# German equivillent of France Passion



## 88797 (May 9, 2005)

Im sure Ive seen this somewhere but cant for the life of me find it!!!!!!! but does anyone know if there is a german equivilant of the France Passion scheme?? Were off in September for 2 weeks and enjoyed the France Passion when we did it last year.

cheers in advance.

A


----------



## lindybell (Jun 9, 2007)

HI

I know there is an Italian equivalent of the French Passion scheme, but I have never heard of a German one. In Germany you get Stellplatz which is the equivalent of the French Aire scheme. Hope that helps

Linda


----------



## SidT (May 9, 2005)

I am sure "Boff" will know but he may be touring.
Cheers Sid


----------



## Boff (May 10, 2005)

SidT said:


> I am sure "Boff" will know but he may be touring.


No, I am back. 8)

There is no direct equivalent to France Passion in Germany. And I don't know why.

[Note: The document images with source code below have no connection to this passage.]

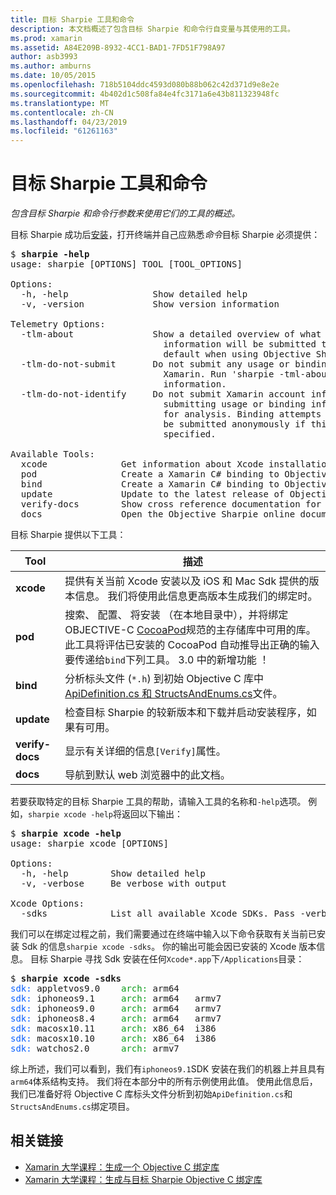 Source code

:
 ```yaml
---
title: 目标 Sharpie 工具和命令
description: 本文档概述了包含目标 Sharpie 和命令行自变量与其使用的工具。
ms.prod: xamarin
ms.assetid: A84E209B-8932-4CC1-BAD1-7FD51F798A97
author: asb3993
ms.author: amburns
ms.date: 10/05/2015
ms.openlocfilehash: 718b5104ddc4593d080b88b062c42d371d9e8e2e
ms.sourcegitcommit: 4b402d1c508fa84e4fc3171a6e43b811323948fc
ms.translationtype: MT
ms.contentlocale: zh-CN
ms.lasthandoff: 04/23/2019
ms.locfileid: "61261163"
---
```

# <a name="objective-sharpie-tools--commands"></a>目标 Sharpie 工具和命令

_包含目标 Sharpie 和命令行参数来使用它们的工具的概述。_

<style type="text/css"> .terminal-blue { color: rgb(10,96,254); } .terminal-green { color: rgb(12,156,26); } .terminal-magenta { color: rgb(152,12,103); } </style>


目标 Sharpie 成功后[安装](~/cross-platform/macios/binding/objective-sharpie/get-started.md)，打开终端并自己应熟悉<em>命令</em>目标 Sharpie 必须提供：

<pre>$ <b>sharpie -help</b>
usage: sharpie [OPTIONS] TOOL [TOOL_OPTIONS]

Options:
  -h, -help                Show detailed help
  -v, -version             Show version information

Telemetry Options:
  -tlm-about               Show a detailed overview of what usage and binding
                             information will be submitted to Xamarin by
                             default when using Objective Sharpie.
  -tlm-do-not-submit       Do not submit any usage or binding information to
                             Xamarin. Run 'sharpie -tml-about' for more
                             information.
  -tlm-do-not-identify     Do not submit Xamarin account information when
                             submitting usage or binding information to Xamarin
                             for analysis. Binding attempts and usage data will
                             be submitted anonymously if this option is
                             specified.

Available Tools:
  xcode              Get information about Xcode installations and available SDKs.
  pod                Create a Xamarin C# binding to Objective-C CocoaPods
  bind               Create a Xamarin C# binding to Objective-C APIs
  update             Update to the latest release of Objective Sharpie
  verify-docs        Show cross reference documentation for [Verify] attributes
  docs               Open the Objective Sharpie online documentation</pre>

目标 Sharpie 提供以下工具：

|Tool|描述|
|--- |--- |
|**xcode**|提供有关当前 Xcode 安装以及 iOS 和 Mac Sdk 提供的版本信息。 我们将使用此信息更高版本生成我们的绑定时。|
|**pod**|搜索、 配置、 将安装 （在本地目录中），并将绑定 OBJECTIVE-C [CocoaPod](https://cocoapods.org/)规范的主存储库中可用的库。 此工具将评估已安装的 CocoaPod 自动推导出正确的输入要传递给`bind`下列工具。 3.0 中的新增功能 ！|
|**bind**|分析标头文件 (`*.h`) 到初始 Objective C 库中[ApiDefinition.cs 和 StructsAndEnums.cs](~/cross-platform/macios/binding/objective-sharpie/platform/apidefinitions-structsandenums.md)文件。|
|**update**|检查目标 Sharpie 的较新版本和下载并启动安装程序，如果有可用。|
|**verify-docs**|显示有关详细的信息`[Verify]`属性。|
|**docs**|导航到默认 web 浏览器中的此文档。|

若要获取特定的目标 Sharpie 工具的帮助，请输入工具的名称和`-help`选项。 例如，`sharpie xcode -help`将返回以下输出：

<pre>$ <b>sharpie xcode -help</b>
usage: sharpie xcode [OPTIONS]

Options:
  -h, -help        Show detailed help
  -v, -verbose     Be verbose with output

Xcode Options:
  -sdks            List all available Xcode SDKs. Pass -verbose for more details.</pre>

我们可以在绑定过程之前，我们需要通过在终端中输入以下命令获取有关当前已安装 Sdk 的信息`sharpie xcode -sdks`。 你的输出可能会因已安装的 Xcode 版本信息。 目标 Sharpie 寻找 Sdk 安装在任何`Xcode*.app`下`/Applications`目录：

<pre>$ <b>sharpie xcode -sdks</b>
<span class="terminal-blue">sdk:</span> appletvos9.0    <span class="terminal-green">arch:</span> arm64
<span class="terminal-blue">sdk:</span> iphoneos9.1     <span class="terminal-green">arch:</span> arm64   armv7
<span class="terminal-blue">sdk:</span> iphoneos9.0     <span class="terminal-green">arch:</span> arm64   armv7
<span class="terminal-blue">sdk:</span> iphoneos8.4     <span class="terminal-green">arch:</span> arm64   armv7
<span class="terminal-blue">sdk:</span> macosx10.11     <span class="terminal-green">arch:</span> x86_64  i386
<span class="terminal-blue">sdk:</span> macosx10.10     <span class="terminal-green">arch:</span> x86_64  i386
<span class="terminal-blue">sdk:</span> watchos2.0      <span class="terminal-green">arch:</span> armv7</pre>

综上所述，我们可以看到，我们有`iphoneos9.1`SDK 安装在我们的机器上并且具有`arm64`体系结构支持。 我们将在本部分中的所有示例使用此值。 使用此信息后，我们已准备好将 Objective C 库标头文件分析到初始`ApiDefinition.cs`和`StructsAndEnums.cs`绑定项目。

## <a name="related-links"></a>相关链接

- [Xamarin 大学课程：生成一个 Objective C 绑定库](https://university.xamarin.com/classes/track/all#building-an-objective-c-bindings-library)
- [Xamarin 大学课程：生成与目标 Sharpie Objective C 绑定库](https://university.xamarin.com/classes/track/all#build-an-objective-c-bindings-library-with-objective-sharpie)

However, if you look through the "Bordatlas", German motorhomer's "Bible" :wink: , then you find quite a lot of "Stellplatz" sites at farms and vineyards. Unlike France Passion there is however no annual subscription, but you rather pay directly to the site owner like on an ordinary camp site. Though in many cases this will be refunded if you buy their products.

Best Regards,
Gerhard


----------



## 88797 (May 9, 2005)

cheers boff, much apprciated. Were off in september and its always nice to know there are options like that away from the madding crowd.

cheers again

A


----------